**Task prompt**
Retype only the lines at the head of the records, first through the one with "[sulla panoramica della](../sandboxes/home.md)sandbox.", exactly as written.

Stored data entries:
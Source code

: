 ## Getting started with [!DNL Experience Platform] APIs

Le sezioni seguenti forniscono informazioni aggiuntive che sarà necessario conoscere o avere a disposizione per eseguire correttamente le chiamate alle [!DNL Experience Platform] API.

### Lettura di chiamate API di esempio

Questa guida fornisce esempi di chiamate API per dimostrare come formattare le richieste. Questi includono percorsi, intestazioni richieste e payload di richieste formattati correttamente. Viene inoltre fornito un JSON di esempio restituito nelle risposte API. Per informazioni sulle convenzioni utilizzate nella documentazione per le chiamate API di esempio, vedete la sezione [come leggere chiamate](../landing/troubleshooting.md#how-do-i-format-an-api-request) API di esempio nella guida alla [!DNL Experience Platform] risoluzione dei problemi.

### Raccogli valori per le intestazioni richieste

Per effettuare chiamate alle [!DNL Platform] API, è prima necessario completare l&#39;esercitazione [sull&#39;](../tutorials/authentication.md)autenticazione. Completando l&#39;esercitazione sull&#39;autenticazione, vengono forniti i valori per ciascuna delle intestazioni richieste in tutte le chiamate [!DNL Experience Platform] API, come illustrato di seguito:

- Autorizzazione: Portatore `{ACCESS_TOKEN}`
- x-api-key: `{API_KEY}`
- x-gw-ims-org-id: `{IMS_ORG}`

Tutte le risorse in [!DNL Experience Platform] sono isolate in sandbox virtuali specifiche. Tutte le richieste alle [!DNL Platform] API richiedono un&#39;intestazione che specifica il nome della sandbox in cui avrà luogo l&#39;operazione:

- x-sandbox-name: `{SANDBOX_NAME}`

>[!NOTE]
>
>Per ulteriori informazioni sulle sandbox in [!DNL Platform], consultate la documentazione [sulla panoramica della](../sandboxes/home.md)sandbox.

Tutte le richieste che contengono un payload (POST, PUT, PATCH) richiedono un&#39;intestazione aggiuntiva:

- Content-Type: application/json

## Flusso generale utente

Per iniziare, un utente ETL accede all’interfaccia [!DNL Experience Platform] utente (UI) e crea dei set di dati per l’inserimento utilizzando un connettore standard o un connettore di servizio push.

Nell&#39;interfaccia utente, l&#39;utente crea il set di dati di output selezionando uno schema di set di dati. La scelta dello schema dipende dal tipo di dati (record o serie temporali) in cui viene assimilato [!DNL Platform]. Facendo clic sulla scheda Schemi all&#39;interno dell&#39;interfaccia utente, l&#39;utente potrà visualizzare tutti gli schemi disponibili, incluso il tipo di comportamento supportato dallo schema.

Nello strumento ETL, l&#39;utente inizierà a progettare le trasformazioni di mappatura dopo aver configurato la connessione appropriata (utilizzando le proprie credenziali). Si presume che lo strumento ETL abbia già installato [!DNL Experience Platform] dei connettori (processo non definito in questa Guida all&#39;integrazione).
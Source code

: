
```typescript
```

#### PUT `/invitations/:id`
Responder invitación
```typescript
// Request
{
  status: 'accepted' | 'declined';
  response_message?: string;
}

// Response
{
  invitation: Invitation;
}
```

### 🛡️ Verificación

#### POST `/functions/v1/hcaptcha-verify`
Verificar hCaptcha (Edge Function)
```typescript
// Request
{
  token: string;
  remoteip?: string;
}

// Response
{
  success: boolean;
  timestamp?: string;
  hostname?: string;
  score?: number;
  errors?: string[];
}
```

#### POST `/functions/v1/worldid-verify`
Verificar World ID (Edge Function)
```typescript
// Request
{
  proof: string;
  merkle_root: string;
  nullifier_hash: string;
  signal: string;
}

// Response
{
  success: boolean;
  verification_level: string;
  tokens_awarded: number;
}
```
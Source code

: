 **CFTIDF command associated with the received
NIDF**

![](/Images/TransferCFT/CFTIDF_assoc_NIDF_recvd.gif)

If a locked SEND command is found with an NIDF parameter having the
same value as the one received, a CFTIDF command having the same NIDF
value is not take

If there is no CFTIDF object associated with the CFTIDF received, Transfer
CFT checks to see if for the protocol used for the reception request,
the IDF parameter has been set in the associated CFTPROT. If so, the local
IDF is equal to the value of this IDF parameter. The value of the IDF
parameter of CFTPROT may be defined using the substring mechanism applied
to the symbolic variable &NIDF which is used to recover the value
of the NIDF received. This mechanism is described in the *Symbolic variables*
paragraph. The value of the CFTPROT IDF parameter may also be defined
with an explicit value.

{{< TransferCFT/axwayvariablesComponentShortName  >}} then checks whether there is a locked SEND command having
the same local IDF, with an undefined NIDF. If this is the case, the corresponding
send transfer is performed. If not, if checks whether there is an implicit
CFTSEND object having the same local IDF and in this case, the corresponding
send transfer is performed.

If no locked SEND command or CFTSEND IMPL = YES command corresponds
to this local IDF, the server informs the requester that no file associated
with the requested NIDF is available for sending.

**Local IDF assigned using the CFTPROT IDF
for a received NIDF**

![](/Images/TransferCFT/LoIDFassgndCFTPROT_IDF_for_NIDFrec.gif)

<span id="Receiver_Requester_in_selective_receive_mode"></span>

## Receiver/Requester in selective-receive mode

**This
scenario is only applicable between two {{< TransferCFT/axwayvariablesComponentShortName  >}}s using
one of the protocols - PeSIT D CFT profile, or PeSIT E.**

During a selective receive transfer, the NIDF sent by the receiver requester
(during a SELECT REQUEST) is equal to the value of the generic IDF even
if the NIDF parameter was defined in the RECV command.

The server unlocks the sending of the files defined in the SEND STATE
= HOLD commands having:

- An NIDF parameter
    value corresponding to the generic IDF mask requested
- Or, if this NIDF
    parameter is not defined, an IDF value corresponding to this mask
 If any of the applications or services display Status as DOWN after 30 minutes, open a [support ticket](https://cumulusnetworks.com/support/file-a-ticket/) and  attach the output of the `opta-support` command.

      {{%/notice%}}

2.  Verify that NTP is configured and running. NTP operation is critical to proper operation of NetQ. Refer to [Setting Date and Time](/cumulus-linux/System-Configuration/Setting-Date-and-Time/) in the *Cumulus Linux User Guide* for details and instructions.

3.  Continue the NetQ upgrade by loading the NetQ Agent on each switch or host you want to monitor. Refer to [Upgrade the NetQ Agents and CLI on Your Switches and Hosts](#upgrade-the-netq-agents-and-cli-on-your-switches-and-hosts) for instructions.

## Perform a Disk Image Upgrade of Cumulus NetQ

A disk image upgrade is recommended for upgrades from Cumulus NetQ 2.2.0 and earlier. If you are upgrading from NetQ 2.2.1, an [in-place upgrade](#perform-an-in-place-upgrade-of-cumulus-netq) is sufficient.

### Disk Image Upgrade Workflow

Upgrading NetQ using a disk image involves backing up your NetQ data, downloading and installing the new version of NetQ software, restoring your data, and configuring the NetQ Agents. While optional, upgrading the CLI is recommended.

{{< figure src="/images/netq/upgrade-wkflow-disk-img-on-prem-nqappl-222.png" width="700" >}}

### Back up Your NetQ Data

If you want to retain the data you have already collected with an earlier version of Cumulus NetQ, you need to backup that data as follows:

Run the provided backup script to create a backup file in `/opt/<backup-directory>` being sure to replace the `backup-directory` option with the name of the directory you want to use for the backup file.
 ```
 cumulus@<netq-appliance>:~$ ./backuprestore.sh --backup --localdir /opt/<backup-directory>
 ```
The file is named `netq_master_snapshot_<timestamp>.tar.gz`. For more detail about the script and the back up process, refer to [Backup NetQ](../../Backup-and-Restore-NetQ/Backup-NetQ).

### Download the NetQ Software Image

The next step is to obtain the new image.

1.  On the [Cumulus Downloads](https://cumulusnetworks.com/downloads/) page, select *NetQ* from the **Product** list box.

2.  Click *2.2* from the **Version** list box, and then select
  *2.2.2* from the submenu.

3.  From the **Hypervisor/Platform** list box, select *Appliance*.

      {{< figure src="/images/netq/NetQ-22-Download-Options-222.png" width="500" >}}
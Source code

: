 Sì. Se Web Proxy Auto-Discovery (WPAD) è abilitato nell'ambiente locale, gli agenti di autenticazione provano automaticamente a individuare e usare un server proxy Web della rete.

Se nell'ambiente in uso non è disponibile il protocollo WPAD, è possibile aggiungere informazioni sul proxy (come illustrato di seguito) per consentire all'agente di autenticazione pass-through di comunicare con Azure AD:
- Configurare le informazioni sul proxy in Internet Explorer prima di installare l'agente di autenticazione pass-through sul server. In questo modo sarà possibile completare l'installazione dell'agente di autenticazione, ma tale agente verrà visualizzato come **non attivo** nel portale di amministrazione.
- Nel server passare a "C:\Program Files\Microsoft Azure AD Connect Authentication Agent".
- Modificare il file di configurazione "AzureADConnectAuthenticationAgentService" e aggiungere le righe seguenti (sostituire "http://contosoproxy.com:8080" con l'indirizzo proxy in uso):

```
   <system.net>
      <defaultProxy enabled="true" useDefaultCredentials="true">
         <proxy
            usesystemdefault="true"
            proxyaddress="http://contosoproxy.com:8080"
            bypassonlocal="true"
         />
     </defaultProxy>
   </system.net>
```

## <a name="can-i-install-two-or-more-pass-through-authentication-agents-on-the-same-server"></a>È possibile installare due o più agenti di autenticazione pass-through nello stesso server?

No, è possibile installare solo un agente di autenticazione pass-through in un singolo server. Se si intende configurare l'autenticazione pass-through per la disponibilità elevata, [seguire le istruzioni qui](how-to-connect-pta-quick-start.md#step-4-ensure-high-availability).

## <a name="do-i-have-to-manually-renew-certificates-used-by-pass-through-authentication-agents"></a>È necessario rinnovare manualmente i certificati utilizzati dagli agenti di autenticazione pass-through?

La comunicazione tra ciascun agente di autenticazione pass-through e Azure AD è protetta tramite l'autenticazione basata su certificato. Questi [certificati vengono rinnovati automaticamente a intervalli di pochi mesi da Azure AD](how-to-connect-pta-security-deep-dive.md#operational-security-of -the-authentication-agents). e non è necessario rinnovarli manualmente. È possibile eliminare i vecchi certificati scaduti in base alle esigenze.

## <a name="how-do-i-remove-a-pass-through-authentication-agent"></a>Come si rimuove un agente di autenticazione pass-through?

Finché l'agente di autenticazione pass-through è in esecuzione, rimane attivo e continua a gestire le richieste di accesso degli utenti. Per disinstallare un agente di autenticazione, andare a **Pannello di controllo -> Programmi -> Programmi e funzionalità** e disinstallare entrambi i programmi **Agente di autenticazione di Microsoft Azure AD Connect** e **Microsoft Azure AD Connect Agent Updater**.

**Task response**
Source code

: ## Getting started with [!DNL Experience Platform] APIs

Le sezioni seguenti forniscono informazioni aggiuntive che sarà necessario conoscere o avere a disposizione per eseguire correttamente le chiamate alle [!DNL Experience Platform] API.

### Lettura di chiamate API di esempio

Questa guida fornisce esempi di chiamate API per dimostrare come formattare le richieste. Questi includono percorsi, intestazioni richieste e payload di richieste formattati correttamente. Viene inoltre fornito un JSON di esempio restituito nelle risposte API. Per informazioni sulle convenzioni utilizzate nella documentazione per le chiamate API di esempio, vedete la sezione [come leggere chiamate](../landing/troubleshooting.md#how-do-i-format-an-api-request) API di esempio nella guida alla [!DNL Experience Platform] risoluzione dei problemi.

### Raccogli valori per le intestazioni richieste

Per effettuare chiamate alle [!DNL Platform] API, è prima necessario completare l&#39;esercitazione [sull&#39;](../tutorials/authentication.md)autenticazione. Completando l&#39;esercitazione sull&#39;autenticazione, vengono forniti i valori per ciascuna delle intestazioni richieste in tutte le chiamate [!DNL Experience Platform] API, come illustrato di seguito:

- Autorizzazione: Portatore `{ACCESS_TOKEN}`
- x-api-key: `{API_KEY}`
- x-gw-ims-org-id: `{IMS_ORG}`

Tutte le risorse in [!DNL Experience Platform] sono isolate in sandbox virtuali specifiche. Tutte le richieste alle [!DNL Platform] API richiedono un&#39;intestazione che specifica il nome della sandbox in cui avrà luogo l&#39;operazione:

- x-sandbox-name: `{SANDBOX_NAME}`

>[!NOTE]
>
>Per ulteriori informazioni sulle sandbox in [!DNL Platform], consultate la documentazione [sulla panoramica della](../sandboxes/home.md)sandbox.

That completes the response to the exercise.